Aber "Zu viel Sam Rockwell" klingt großartig und ist für mich jetzt ein feststehendes Filmbewertungs-Attribut. Weiß genau, was Du meinst.
Wie schade, dass er Dir missfiel. Ich habe mich schon gefreut. See you on DVD, Moon.
Batzman: moviepilot / Fünf Filmfreunde
Kommentar löschenMoon ist hübsch gedreht und von Sam Rockwell in Doppelrolle hervorragend gespielt. Auch Kevin Spacey als Stimme von HALs freundlichem Bruder ist passend und sorgt für amüsante Momente. Das große Problem dieses Films der als "intelligent SciFi" verkauft wird, ist seine völlige Überraschungslosigkeit und die unnötig gedehnte Erzählweise. Moon ist mal wieder einer jener Filme, die eine großartige 25min Twilight Zone-Folge abgäben, ihre Idee aber leider unnötigerweise auf Spielfilmlänge dehnen. Schon der Trailer verriet im wesentlichen genau worum es geht und auch der Film enthüllt sein "Geheimnis" relativ fix. Dummerweise hinken die Figuren dem Zuschauer in der Auffassungsgabe immer einige Kilometer hinterher und selbst explizit ausformuliertes, wird in ewigen Entdeckungsszenen ausführlich bestätigt. Das ganze wirkt als würde "The Usual Suspects" nach der finalen Enthüllung noch ewig weitergehen und die Polizisten noch ewig weitere Beweise daüfr finden lassen, das Verbal Keyser Soze ist.

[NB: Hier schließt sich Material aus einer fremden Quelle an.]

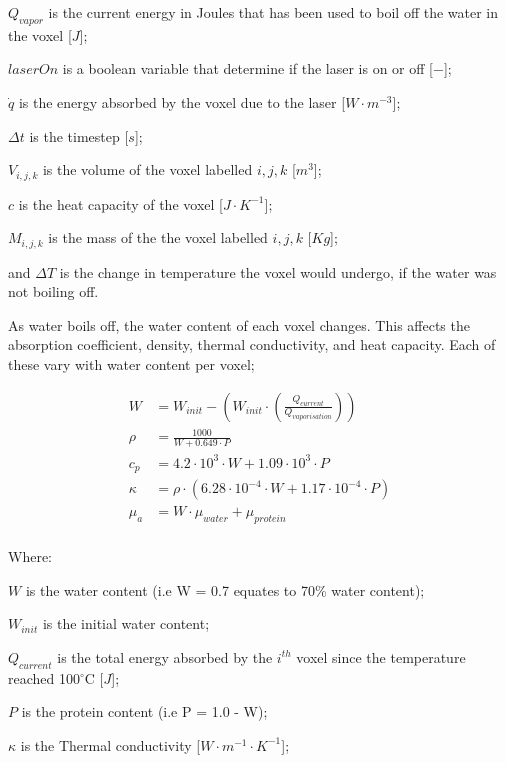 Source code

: 	\indent $Q_{vapor}$ is the current energy in Joules that has been used to boil off the water in the voxel [$J$];
	
	\indent $laserOn$ is a boolean variable that determine if the laser is on or off [$-$];
	
	\indent $\dot{q}$ is the energy absorbed by the voxel due to the laser [$W\cdot m^{-3}$];
	
	\indent $\Delta t$ is the timestep [$s$];
	
	\indent $V_{i,j,k}$ is the volume of the voxel labelled $i,j,k$ [$m^3$];
	
	\indent $c$ is the heat capacity of the voxel [$J\cdot K^{-1}$];
	
	\indent $M_{i,j,k}$ is the mass of the the voxel labelled $i,j,k$ [$Kg$];
	
	\indent and $\Delta T$ is the change in temperature the voxel would undergo, if the water was not boiling off.

	\medskip
	
As water boils off, the water content of each voxel changes. This affects the absorption coefficient, density, thermal conductivity, and heat capacity. Each of these vary with water content per voxel\cite{loiola2018thermal};

\begin{align}
W &= W_{init} - \left(W_{init} \cdot \left(\tfrac{Q_{current}}{Q_{vaporisation}}\right)\right) \\
\rho &= \frac{1000}{W + 0.649\cdot P} \\
c_p &= 4.2\cdot 10^{3}\cdot W + 1.09\cdot 10^{3}\cdot P \\
\kappa &= \rho \cdot (6.28\cdot 10^{-4}\cdot W + 1.17\cdot 10^{-4} \cdot P)\\
\mu_a &= W \cdot \mu_{water} + \mu_{protein}\\
\end{align}

\noindent Where:

\indent $W$ is the water content (i.e W = 0.7 equates to 70\% water content);

\indent $W_{init}$ is the initial water content;

\indent $Q_{current}$ is the total energy absorbed by the $i^{th}$ voxel since the temperature reached 100$^{\circ}$C [$J$];

\indent $P$ is the protein content (i.e P = 1.0 - W);

\indent $\kappa$ is the Thermal conductivity [$W\cdot m^{-1}\cdot K^{-1}$];

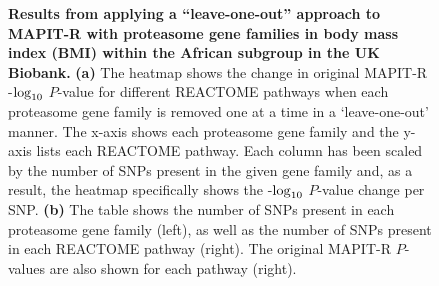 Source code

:\documentclass[10pt]{article}
\def\log{{\rm log}}
\begin{document}
\begin{figure}[H]
{\begin{tabular}{|cc|ccc|}
  \hline
\end{tabular}}
\caption{\textbf{Results from applying a ``leave-one-out'' approach to MAPIT-R with proteasome gene families in body mass index (BMI) within the African subgroup in the UK Biobank.} \textbf{(a)} The heatmap shows the change in original MAPIT-R -$\log_{10}$ $P$-value for different REACTOME pathways when each proteasome gene family is removed one at a time in a `leave-one-out' manner. The x-axis shows each proteasome gene family and the y-axis lists each REACTOME pathway. Each column has been scaled by the number of SNPs present in the given gene family and, as a result, the heatmap specifically shows the -$\log_{10}$ $P$-value change per SNP. \textbf{(b)} The table shows the number of SNPs present in each proteasome gene family (left), as well as the number of SNPs present in each REACTOME pathway (right). The original MAPIT-R $P$-values are also shown for each pathway (right).}
\label{InterPath-Supp-Figure-Prot-Heatplots-African}
\end{figure}
\clearpage

\end{document}
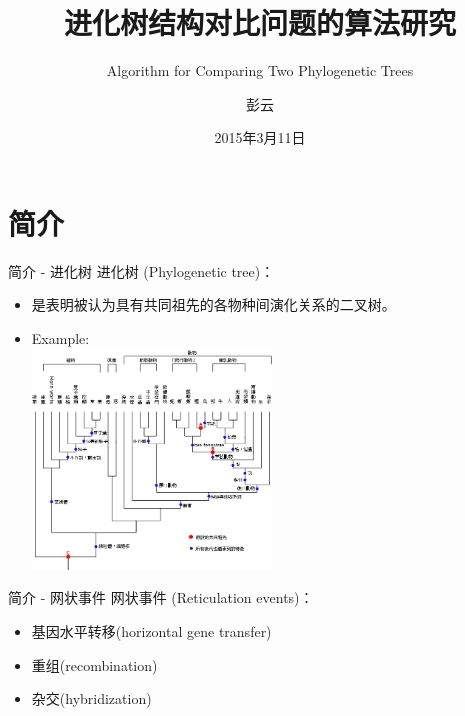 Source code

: \documentclass[slidestop,compress,mathserif,red]{beamer}
\begin{document}
\title{进化树结构对比问题的算法研究}
\subtitle{Algorithm for Comparing Two Phylogenetic Trees}
\author{彭云}
\date{2015年3月11日}

\frame{\titlepage}

\section{简介}
\begin{frame}{简介 - 进化树}
    进化树 (Phylogenetic tree)：
    \begin{itemize}
      \item 是表明被认为具有共同祖先的各物种间演化关系的二叉树。
      \pause
      \item Example: \\
      \includegraphics[width=0.5\textwidth, height=0.85\textheight, keepaspectratio]{./pic/Phylogenetic_tree_Chinese.jpg}
    \end{itemize}
\end{frame}

\begin{frame}{简介 - 网状事件}
    网状事件 (Reticulation events)：
    \begin{itemize}
      \item 基因水平转移(horizontal gene transfer)
      \item 重组(recombination)
      \item 杂交(hybridization)
    \end{itemize}
\end{frame}
\end{document}
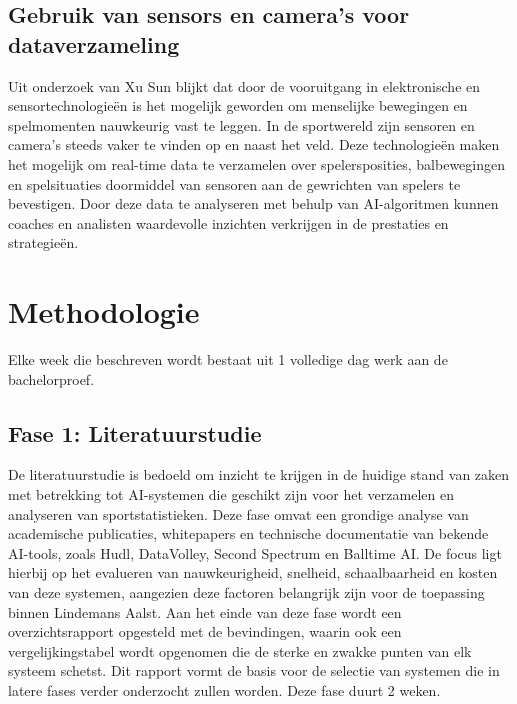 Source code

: 
\subsection{Gebruik van sensors en camera's voor dataverzameling}
Uit onderzoek van Xu Sun \textcite{Sun2021} blijkt dat door de vooruitgang in elektronische en sensortechnologieën is het mogelijk geworden om menselijke bewegingen en spelmomenten nauwkeurig vast te leggen. In de sportwereld zijn sensoren en camera's steeds vaker te vinden op en naast het veld. Deze technologieën maken het mogelijk om real-time data te verzamelen over spelersposities, balbewegingen en spelsituaties doormiddel van sensoren aan de gewrichten van spelers te bevestigen. Door deze data te analyseren met behulp van AI-algoritmen kunnen coaches en analisten waardevolle inzichten verkrijgen in de prestaties en strategieën.

\section{Methodologie}%
\label{sec:methodologie}

Elke week die beschreven wordt bestaat uit 1 volledige dag werk aan de bachelorproef.
\subsection{Fase 1: Literatuurstudie}
De literatuurstudie is bedoeld om inzicht te krijgen in de huidige stand van zaken met betrekking tot AI-systemen die geschikt zijn voor het verzamelen en analyseren van sportstatistieken. Deze fase omvat een grondige analyse van academische publicaties, whitepapers en technische documentatie van bekende AI-tools, zoals Hudl, DataVolley, Second Spectrum en Balltime AI. De focus ligt hierbij op het evalueren van nauwkeurigheid, snelheid, schaalbaarheid en kosten van deze systemen, aangezien deze factoren belangrijk zijn voor de toepassing binnen Lindemans Aalst. Aan het einde van deze fase wordt een overzichtsrapport opgesteld met de bevindingen, waarin ook een vergelijkingstabel wordt opgenomen die de sterke en zwakke punten van elk systeem schetst. Dit rapport vormt de basis voor de selectie van systemen die in latere fases verder onderzocht zullen worden. Deze fase duurt 2 weken.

Moon ist hübsch ausgestattet (sieht für sein mageres Budget sehr gut aus) und hat ein paar schicke Ideen. Der über Smileys kommunizierende Roboter ist drollig, aber das alles hilft nicht über derbe Logiklöcher hinweg und die Tatsache des weder im Innenleben noch in der moralischen Aufarbeitung der Klon/Identitäts/Menschlichkeitsfrage irgendwas wirklich interessantes oder relevantes herausgearbeitet wird. Als Kurzfilm wäre Moon ein Highlight, auf voller Länge geht ihm leider noch früher die Luft aus, als dem Protagonisten.
Und wenn das heutzutage schon "Thinking Mans SciFi" ist, dann spricht das eher gegen unsere Zeit, als für den Film.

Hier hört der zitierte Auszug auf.